TL;DR — Changing something other things depend on, in one irreversible step, is how you get paged. The fix is expand → contract: add the new shape, run the old and new side by side, migrate in small reversible steps, and remove the old shape last — only once you can prove nothing needs it. A database column is the clearest example, but the same pattern fixes API changes, risky rollouts, and redirects.
It’s 11:32 PM on a Friday and my phone is buzzing like crazy, about to vibrate off the nightstand. That afternoon I’d merged what looked like a harmless bit of cleanup. One line:
ALTER TABLE users DROP COLUMN legacy_email;
CI was green. The app didn’t use legacy_email anymore — I’d checked. What I hadn’t checked was the nightly export job, written two years ago by a team that doesn’t even exist anymore, that still SELECTed it. At 11 PM it ran, failed, and started paging whoever was on call. And here’s what turned a bug into an incident: there was no undo. Reverting the deploy brought the code back, but the column — and every byte in it 🥲 — was gone. The real fix was a restore from backup at midnight.

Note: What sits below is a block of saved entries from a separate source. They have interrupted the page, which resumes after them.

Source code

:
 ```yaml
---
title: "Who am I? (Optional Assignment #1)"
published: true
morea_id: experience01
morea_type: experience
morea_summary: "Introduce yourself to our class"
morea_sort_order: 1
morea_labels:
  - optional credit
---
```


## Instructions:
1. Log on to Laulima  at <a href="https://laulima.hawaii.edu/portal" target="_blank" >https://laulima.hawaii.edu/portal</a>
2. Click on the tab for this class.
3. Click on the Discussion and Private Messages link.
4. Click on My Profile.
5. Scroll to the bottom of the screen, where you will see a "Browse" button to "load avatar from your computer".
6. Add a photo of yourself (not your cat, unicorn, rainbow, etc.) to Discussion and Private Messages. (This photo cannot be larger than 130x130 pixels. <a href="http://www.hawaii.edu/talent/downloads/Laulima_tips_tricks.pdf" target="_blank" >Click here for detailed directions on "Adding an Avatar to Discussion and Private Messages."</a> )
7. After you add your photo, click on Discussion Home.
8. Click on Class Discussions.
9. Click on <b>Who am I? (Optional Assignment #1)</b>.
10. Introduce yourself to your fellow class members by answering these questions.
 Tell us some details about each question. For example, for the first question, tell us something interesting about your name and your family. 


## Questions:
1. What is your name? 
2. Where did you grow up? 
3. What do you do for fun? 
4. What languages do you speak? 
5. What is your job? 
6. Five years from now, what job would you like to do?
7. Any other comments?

The mistake wasn’t dropping the column. It was dropping it all at once, in a single irreversible step, while I was still guessing about who depended on it.
Why this is scarier than it looks
A schema change isn’t just another change. It’s something three things have to agree on at the same instant: the database, the code writing to it, and everything reading from it — other services, jobs, replicas, that export nobody owns. And it’s not only other systems: during a rolling deploy your own app runs the old and new code side by side for a few minutes, so both versions have to be happy with the same schema at once. And that “just deploy the migration and the code together”? It never happens at the same instant: there’s always a window of a few seconds between the two. That window is where the danger lives — some code is reading a column that’s already gone, or writing to one that doesn’t even exist yet.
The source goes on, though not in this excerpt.